My preparation for finding accommodation, on the other hand, worked out rather well. I am staying at the Central City Backpackers hostel in a private room and as the name suggests it is smack bang in the center of Hobart. Hobart itself reminds me of Cork in Ireland: all low-rise buildings in the city center and you could walk from one end of the shopping district to the other within ten minutes. The city itself has a population of about 250,000 people and is based around the mouth of a large river.

The girl manning the hostel desk was very friendly, although in hindsight she may have been just bored as the hostel seemed quite quiet compared to others I have stayed in before. She did ask what I planned to do in Hobart and once I described my little list of activities she responded: "You plan to do WHAT?! We don't get many active people here...", which left me wondering just what, if any, people do come to Tasmania?

The rest of the day was spent wandering around the shopping area (I thought I did rather well, lasting 20 minutes before shopping-boredom set in) and then I popped down to the harbour area. The highlight here was a ship that was rather hard to miss: it was painted bright orange and was an Antarctic Ice Breaker: cool!

On the way to Tasmania

5th April 2007:

Its the Easter Weekend down under, as I'm sure it is all over the world(!), so its a handy time to take off on my next trip.

I had looked into going to a variety of locations for this weekend including the Whitsundays, Vanuatu, Fiji and Cairns but I'm slowly learning that the airline industry in Oz is not like Europe: you can't just book flights a couple of weeks in advance of leaving and hope to get a good deal. All flights were upto five or six times more expensive than normal with the only good deals being for the Pacific Island of Samoa which was cheap because of civil unrest/rioting and... Hobart, Tasmania. Hobart does not have the excuse of rioting so I'm not sure why it was comparatively cheap but regardless: Hobart it is!

I knew NOTHING about Tasmania before booking the flights. Its a big island south of Australia and I just presumed that it was its own country with its own government, similar to New Zealand. My geography, it turns out, sucks!

Tasmania is another part of Australia. Apparently it was the last stop for the original explorers (Amundsen and the rest of the team) who traveled to the South Pole and the main comments most of the locals have about it, after "why bother?!", was "nice scenery" followed swiftly by "dress warmly".

My main source of information was the official tourism website, DiscoverTasmania.com and there seems to be quite a few different activities to do: it comes across as being similar to New Zealand, but less developed.

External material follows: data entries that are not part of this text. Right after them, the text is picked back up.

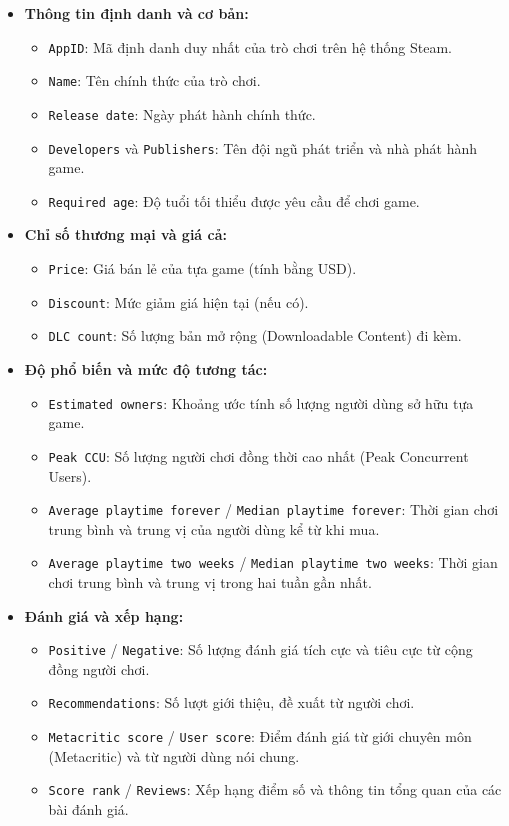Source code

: \begin{itemize}
    \item \textbf{Thông tin định danh và cơ bản:}
    \begin{itemize}
        \item \texttt{AppID}: Mã định danh duy nhất của trò chơi trên hệ thống Steam.
        \item \texttt{Name}: Tên chính thức của trò chơi.
        \item \texttt{Release date}: Ngày phát hành chính thức.
        \item \texttt{Developers} và \texttt{Publishers}: Tên đội ngũ phát triển và nhà phát hành game.
        \item \texttt{Required age}: Độ tuổi tối thiểu được yêu cầu để chơi game.
    \end{itemize}

    \item \textbf{Chỉ số thương mại và giá cả:}
    \begin{itemize}
        \item \texttt{Price}: Giá bán lẻ của tựa game (tính bằng USD).
        \item \texttt{Discount}: Mức giảm giá hiện tại (nếu có).
        \item \texttt{DLC count}: Số lượng bản mở rộng (Downloadable Content) đi kèm.
    \end{itemize}

    \item \textbf{Độ phổ biến và mức độ tương tác:}
    \begin{itemize}
        \item \texttt{Estimated owners}: Khoảng ước tính số lượng người dùng sở hữu tựa game.
        \item \texttt{Peak CCU}: Số lượng người chơi đồng thời cao nhất (Peak Concurrent Users).
        \item \texttt{Average playtime forever} / \texttt{Median playtime forever}: Thời gian chơi trung bình và trung vị của người dùng kể từ khi mua.
        \item \texttt{Average playtime two weeks} / \texttt{Median playtime two weeks}: Thời gian chơi trung bình và trung vị trong hai tuần gần nhất.
    \end{itemize}

    \item \textbf{Đánh giá và xếp hạng:}
    \begin{itemize}
        \item \texttt{Positive} / \texttt{Negative}: Số lượng đánh giá tích cực và tiêu cực từ cộng đồng người chơi.
        \item \texttt{Recommendations}: Số lượt giới thiệu, đề xuất từ người chơi.
        \item \texttt{Metacritic score} / \texttt{User score}: Điểm đánh giá từ giới chuyên môn (Metacritic) và từ người dùng nói chung.
        \item \texttt{Score rank} / \texttt{Reviews}: Xếp hạng điểm số và thông tin tổng quan của các bài đánh giá.
    \end{itemize}


\end{itemize}
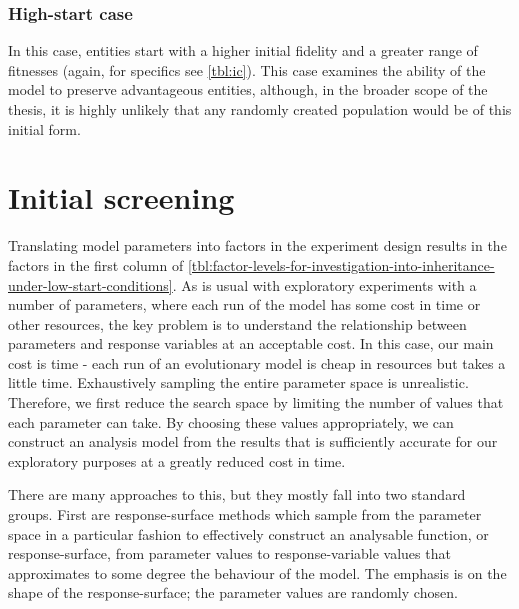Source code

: \subsection{High-start case}\label{high-start-case}

In this case, entities start with a higher initial fidelity and a greater range of fitnesses (again, for specifics see \cref{tbl:ic}). This case examines the ability of the model to preserve advantageous entities, although, in the broader scope of the thesis, it is highly unlikely that any randomly created population would be of this initial form.


\chapter{Initial screening}

Translating model parameters into factors in the experiment design results in the factors in the first column of \ref{tbl:factor-levels-for-investigation-into-inheritance-under-low-start-conditions}. As is usual with exploratory experiments with a number of parameters, where each run of the model has some cost in time or other resources, the key problem is to understand the relationship between parameters and response variables at an acceptable cost. In this case, our main cost is time - each run of an evolutionary model is cheap in resources but takes a little time. Exhaustively sampling the entire parameter space is unrealistic. Therefore, we first reduce the search space by limiting the number of values that each parameter can take. By choosing these values appropriately, we can construct an analysis model from the results that is sufficiently accurate for our exploratory purposes at a greatly reduced cost in time.

There are many approaches to this, but they mostly fall into two standard groups. First are response-surface methods which sample from the parameter space in a particular fashion to effectively construct an analysable function, or response-surface, from parameter values to response-variable values that approximates to some degree the behaviour of the model. The emphasis is on the shape of the response-surface; the parameter values are randomly chosen.

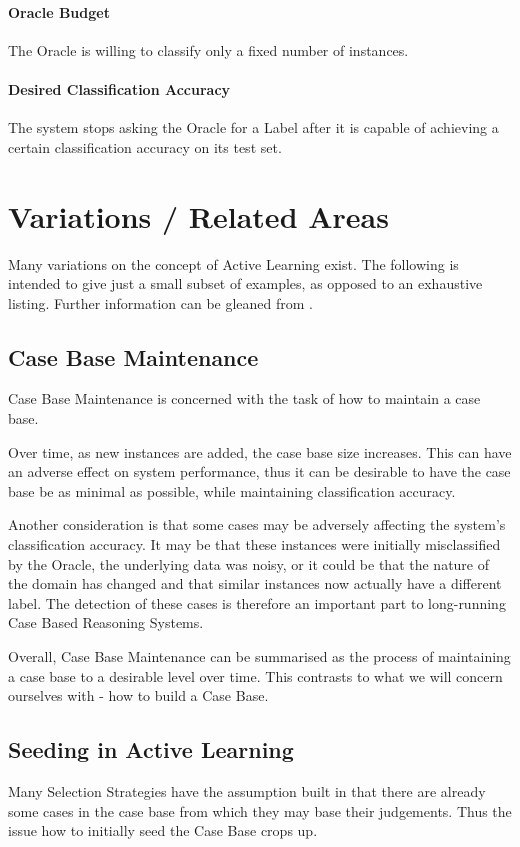 \documentclass[a4paper,11pt]{report}
\begin{document}
\paragraph{Oracle Budget} 
The Oracle is willing to classify only a fixed number of instances.

\paragraph{Desired Classification Accuracy} 
The system stops asking the Oracle for a Label after it is capable of achieving a certain classification accuracy on its test set.

\section{Variations / Related Areas}
Many variations on the concept of Active Learning exist. The following is intended to give just a small subset of examples, as opposed to an exhaustive listing. Further information can be gleaned from \citep{Settles2010}.

\subsection{Case Base Maintenance}
Case Base Maintenance is concerned with the task of how to maintain a case base. 

Over time, as new instances are added, the case base size increases. This can have an adverse effect on system performance, thus it can be desirable to have the case base be as minimal as possible, while maintaining classification accuracy.

Another consideration is that some cases may be adversely affecting the system's classification accuracy. It may be that these instances were initially misclassified by the Oracle, the underlying data was noisy, or it could be that the nature of the domain has changed and that similar instances now actually have a different label. The detection of these cases is therefore an important part to long-running Case Based Reasoning Systems.

Overall, Case Base Maintenance can be summarised as the process of maintaining a case base to a desirable level over time. This contrasts to what we will concern ourselves with - how to build a Case Base.

\subsection{Seeding in Active Learning}
Many Selection Strategies have the assumption built in that there are already some cases in the case base from which they may base their judgements. Thus the issue how to initially seed the Case Base crops up.
\end{document}
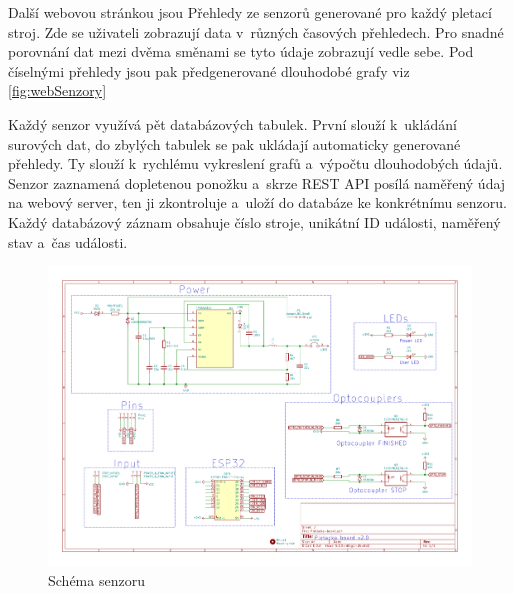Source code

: \documentclass[12pt, a4paper]{article}
\begin{document}
Další webovou stránkou jsou Přehledy ze senzorů generované pro každý pletací stroj.
Zde se uživateli zobrazují data v~různých časových přehledech.
Pro snadné porovnání dat mezi dvěma směnami se tyto údaje zobrazují vedle sebe.
Pod číselnými přehledy jsou pak předgenerované dlouhodobé grafy viz \ref{fig:webSenzory}

Každý senzor využívá pět databázových tabulek. První slouží k~ukládání surových dat, do zbylých tabulek se pak ukládají automaticky generované přehledy.
Ty slouží k~rychlému vykreslení grafů a~výpočtu dlouhodobých údajů.
Senzor zaznamená dopletenou ponožku a~skrze REST API posílá naměřený údaj na webový server, ten ji zkontroluje a~uloží do databáze ke konkrétnímu senzoru.
Každý databázový záznam obsahuje číslo stroje, unikátní ID události, naměřený stav a~čas události.

% 
\begin{figure}[htbp]
    \centering
    \includegraphics[width=\textwidth]{DATASHEET/Pletacka_board_v2.pdf}
    \caption{Schéma senzoru}
    \label{fig:Schemav1}
\end{figure}
\end{document}
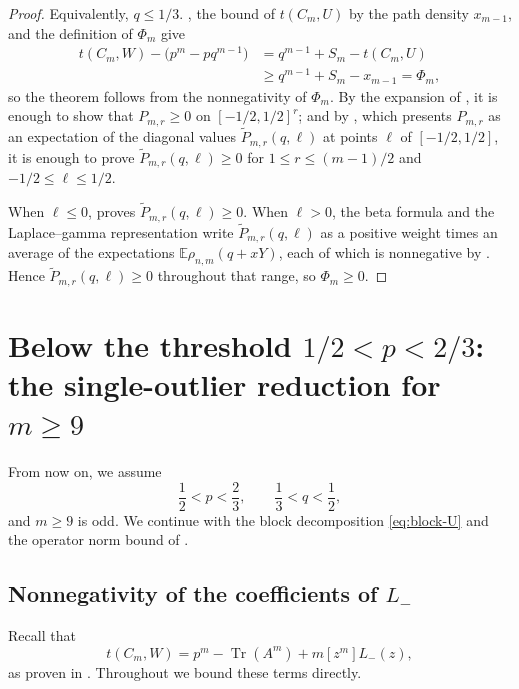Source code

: \documentclass[11pt]{article}
\numberwithin{equation}{section}
\newcommand{\Tr}{\operatorname{Tr}}
\newcommand{\E}{\mathbb E}
\begin{document}
\begin{proof}
  Equivalently, $q\le1/3$.
  , the bound of $t(C_m,U)$ by the path density $x_{m-1}$, and the definition of $\Phi_m$ give
  \begin{align*}
    t(C_m,W)-\bigl(p^m-pq^{m-1}\bigr)
    &=q^{m-1}+S_m-t(C_m,U)\\
    &\ge q^{m-1}+S_m-x_{m-1}=\Phi_m,
  \end{align*}
  so the theorem follows from the nonnegativity of $\Phi_m$.
  By the expansion of , it is enough to show that $P_{m,r}\ge0$ on $[-1/2,1/2]^r$; and by , which presents $P_{m,r}$ as an expectation of the diagonal values $\widetilde P_{m,r}(q,\ell)$ at points $\ell$ of $[-1/2,1/2]$, it is enough to prove $\widetilde P_{m,r}(q,\ell)\ge0$ for $1\le r\le(m-1)/2$ and $-1/2\le\ell\le1/2$.

  When $\ell\le0$,  proves $\widetilde P_{m,r}(q,\ell)\ge0$.
  When $\ell>0$, the beta formula  and the Laplace--gamma representation  write $\widetilde P_{m,r}(q,\ell)$ as a positive weight times an average of the expectations $\E\rho_{n,m}(q+xY)$, each of which is nonnegative by .
  Hence $\widetilde P_{m,r}(q,\ell)\ge0$ throughout that range, so $\Phi_m\ge0$.
\end{proof}

\section{Below the threshold \texorpdfstring{$1/2<p<2/3$}{1/2<p<2/3}: the single-outlier reduction for \texorpdfstring{$m\ge9$}{m>=9}}
\label{sec:plt23}

From now on, we assume
\begin{equation}\label{eq:plt23-range}
  \frac{1}{2}<p<\frac{2}{3}, \qquad \frac{1}{3}<q<\frac{1}{2},
\end{equation}
and $m\ge9$ is odd.
We continue with the block decomposition \eqref{eq:block-U} and the operator norm bound of .

\subsection{Nonnegativity of the coefficients of \texorpdfstring{$L_-$}{L-}}\label{subsec:plt23-one-sided-schur}

Recall that
\begin{equation}\label{eq:plt23-one-sided-identity}
  t(C_m,W)=p^m-\Tr(A^m)+m[z^m]L_-(z),
\end{equation}
as proven in .
Throughout  we bound these terms directly.
\end{document}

The flight down from Sydney takes about an hour and a half and cost nearly $500 return (Ryanair: please come to Oz! I miss the 1 cent flights!). It was business as usual at the security center in the Airport as I was "randomly" selected for additional chemical/explosives testing. Ironically, the only flight in my world travels where I have not been selected for the explosives testing was in the Middle East in Bahrain airport where I stopped off on the way back from Europe over Christmas. Still, getting selected for the additional tests did give me a chance to get the security guard's opinion about Hobart, although his responses of "it never even occurred to me to travel down there" and "is there anything to do there at all?" sounded somewhat similar to the other opinions :)

I'll only be in Tasmania for 4 nights so I'll try pack as many activities in a possible. Lets just hope the local's are mistaken and there are actually activities to do!